**TASK REQUIREMENTS:**
Where the word "setName" occurs in a line of the data, return the whole line.
--------------------
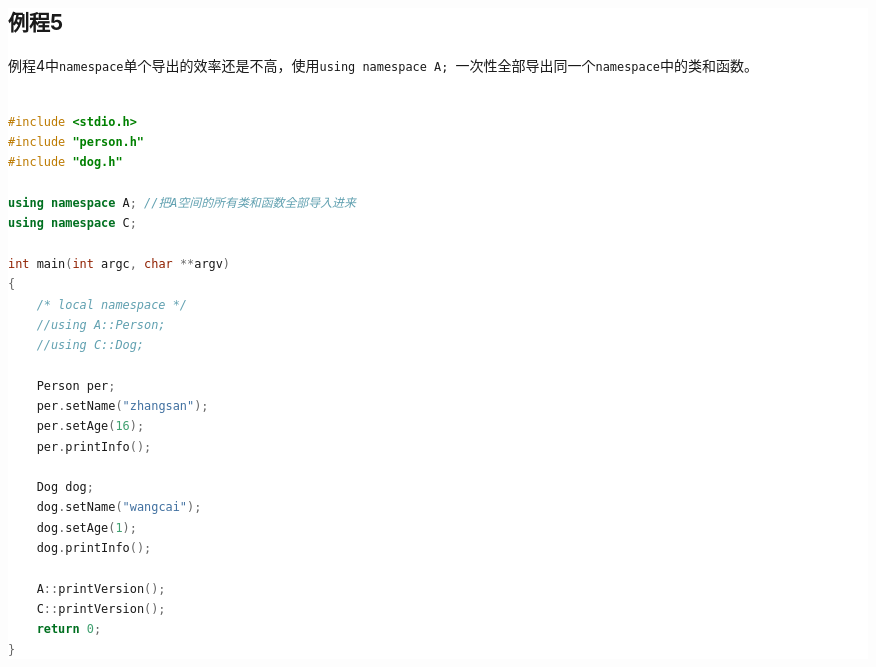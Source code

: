 ## 例程5

例程4中`namespace`单个导出的效率还是不高，使用`using namespace A; `一次性全部导出同一个`namespace`中的类和函数。

```c++

#include <stdio.h>
#include "person.h"
#include "dog.h"

using namespace A; //把A空间的所有类和函数全部导入进来
using namespace C;

int main(int argc, char **argv)
{
	/* local namespace */
	//using A::Person;
	//using C::Dog;

	Person per;
	per.setName("zhangsan");
	per.setAge(16);
	per.printInfo();

	Dog dog;
	dog.setName("wangcai");
	dog.setAge(1);
	dog.printInfo();

	A::printVersion();
	C::printVersion();
	return 0;
}
```

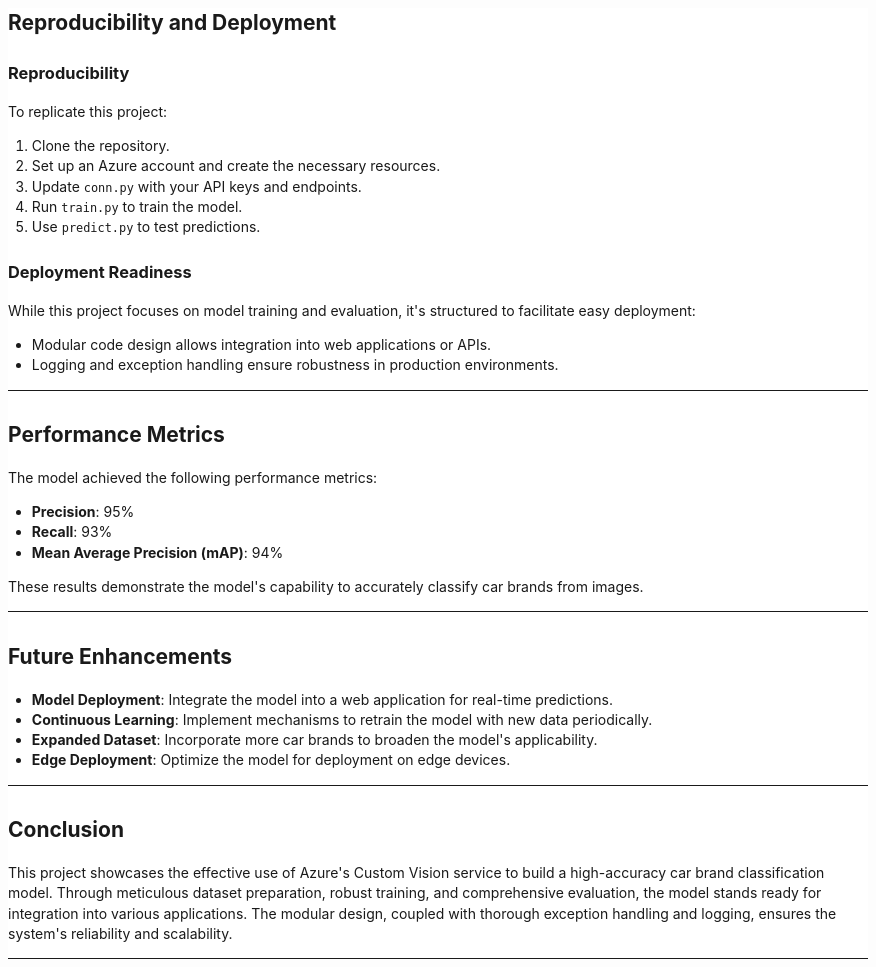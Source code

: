
## Reproducibility and Deployment

### Reproducibility

To replicate this project:

1. Clone the repository.
2. Set up an Azure account and create the necessary resources.
3. Update `conn.py` with your API keys and endpoints.
4. Run `train.py` to train the model.
5. Use `predict.py` to test predictions.

### Deployment Readiness

While this project focuses on model training and evaluation, it's structured to facilitate easy deployment:

* Modular code design allows integration into web applications or APIs.
* Logging and exception handling ensure robustness in production environments.

---

## Performance Metrics

The model achieved the following performance metrics:

* **Precision**: 95%
* **Recall**: 93%
* **Mean Average Precision (mAP)**: 94%

These results demonstrate the model's capability to accurately classify car brands from images.

---

## Future Enhancements

* **Model Deployment**: Integrate the model into a web application for real-time predictions.
* **Continuous Learning**: Implement mechanisms to retrain the model with new data periodically.
* **Expanded Dataset**: Incorporate more car brands to broaden the model's applicability.
* **Edge Deployment**: Optimize the model for deployment on edge devices.

---

## Conclusion

This project showcases the effective use of Azure's Custom Vision service to build a high-accuracy car brand classification model. Through meticulous dataset preparation, robust training, and comprehensive evaluation, the model stands ready for integration into various applications. The modular design, coupled with thorough exception handling and logging, ensures the system's reliability and scalability.

---
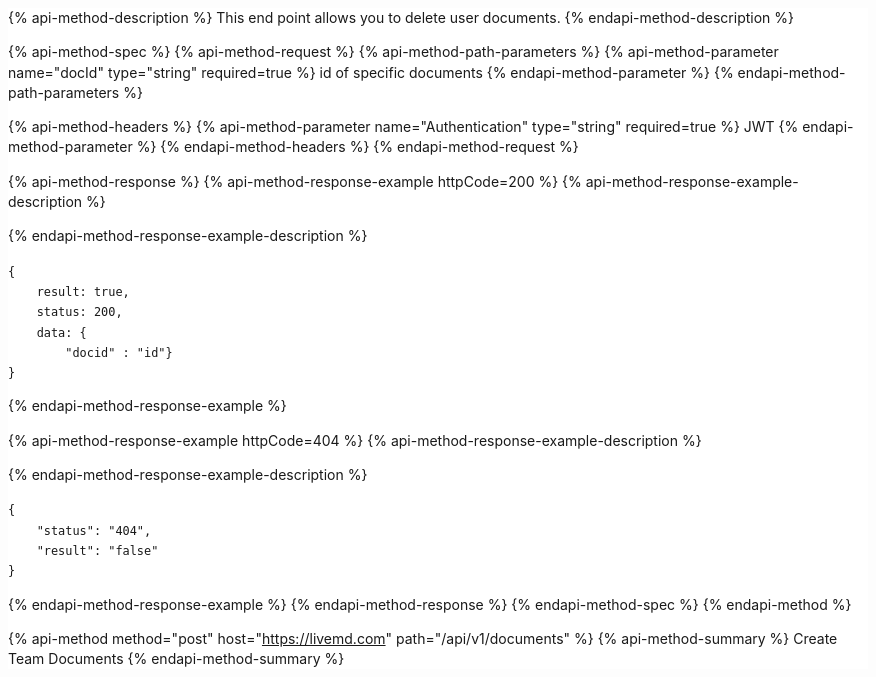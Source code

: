 {% api-method-description %}
This end point allows you to delete user documents.
{% endapi-method-description %}

{% api-method-spec %}
{% api-method-request %}
{% api-method-path-parameters %}
{% api-method-parameter name="docId" type="string" required=true %}
id of specific documents
{% endapi-method-parameter %}
{% endapi-method-path-parameters %}

{% api-method-headers %}
{% api-method-parameter name="Authentication" type="string" required=true %}
JWT
{% endapi-method-parameter %}
{% endapi-method-headers %}
{% endapi-method-request %}

{% api-method-response %}
{% api-method-response-example httpCode=200 %}
{% api-method-response-example-description %}

{% endapi-method-response-example-description %}

```
{
    result: true,
    status: 200,
    data: {
        "docid" : "id"}
}
```
{% endapi-method-response-example %}

{% api-method-response-example httpCode=404 %}
{% api-method-response-example-description %}

{% endapi-method-response-example-description %}

```
{
    "status": "404",
    "result": "false"
}
```
{% endapi-method-response-example %}
{% endapi-method-response %}
{% endapi-method-spec %}
{% endapi-method %}

{% api-method method="post" host="https://livemd.com" path="/api/v1/documents" %}
{% api-method-summary %}
Create Team Documents
{% endapi-method-summary %}

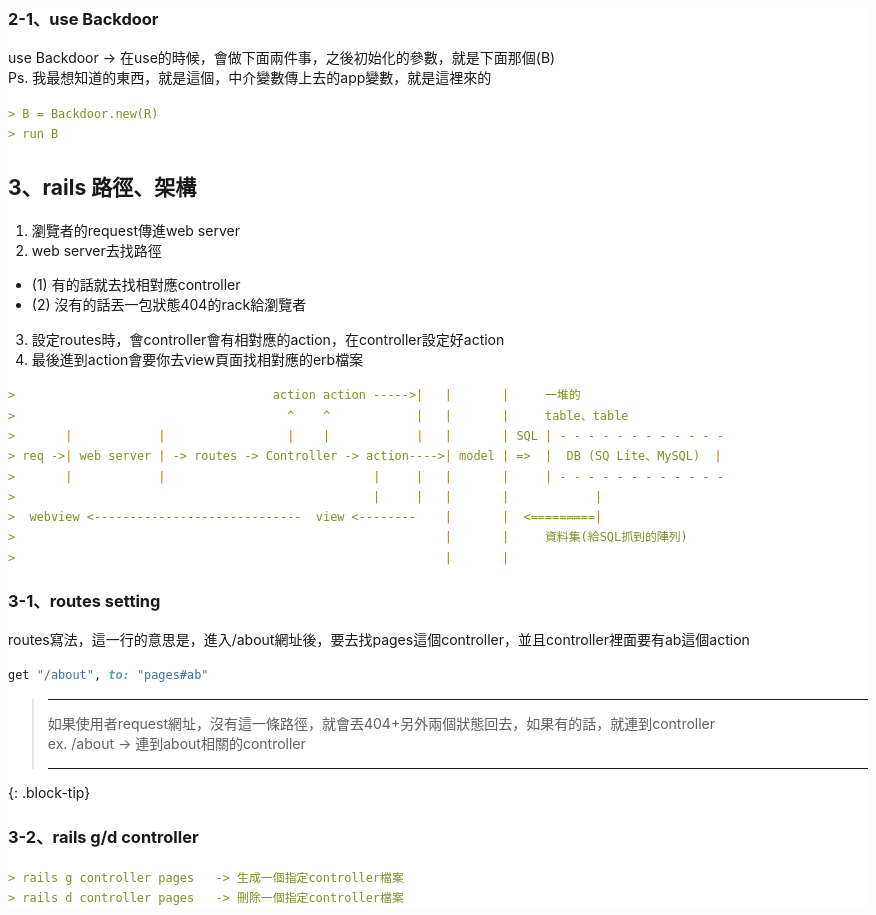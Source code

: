 
### 2-1、use Backdoor
use Backdoor -> 在use的時候，會做下面兩件事，之後初始化的參數，就是下面那個(B)  
Ps. 我最想知道的東西，就是這個，中介變數傳上去的app變數，就是這裡來的  

```md
> B = Backdoor.new(R)
> run B
```



3、rails 路徑、架構
------

1. 瀏覽者的request傳進web server  
2. web server去找路徑  
  - (1) 有的話就去找相對應controller  
  - (2) 沒有的話丟一包狀態404的rack給瀏覽者  
3. 設定routes時，會controller會有相對應的action，在controller設定好action  
4. 最後進到action會要你去view頁面找相對應的erb檔案  

```md
>                                    action action ----->|   |       |     一堆的
>                                      ^    ^            |   |       |     table、table
>       |            |                 |    |            |   |       | SQL | - - - - - - - - - - - -  
> req ->| web server | -> routes -> Controller -> action---->| model | =>  |  DB (SQ Lite、MySQL)  |
>       |            |                             |     |   |       |     | - - - - - - - - - - - -
>                                                  |     |   |       |            | 
>  webview <-----------------------------  view <--------    |       |  <=========|       
>                                                            |       |     資料集(給SQL抓到的陣列)
>                                                            |       |     
```

### 3-1、routes setting

routes寫法，這一行的意思是，進入/about網址後，要去找pages這個controller，並且controller裡面要有ab這個action  
```rb
get "/about", to: "pages#ab"  
```


> ---     
> 如果使用者request網址，沒有這一條路徑，就會丟404+另外兩個狀態回去，如果有的話，就連到controller  
> ex. /about -> 連到about相關的controller  
>  
> ---    
{: .block-tip}

### 3-2、rails g/d controller
```md
> rails g controller pages   -> 生成一個指定controller檔案
> rails d controller pages   -> 刪除一個指定controller檔案
```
--------------------
**RESPONSE:**
	per.setName("zhangsan");
	dog.setName("wangcai");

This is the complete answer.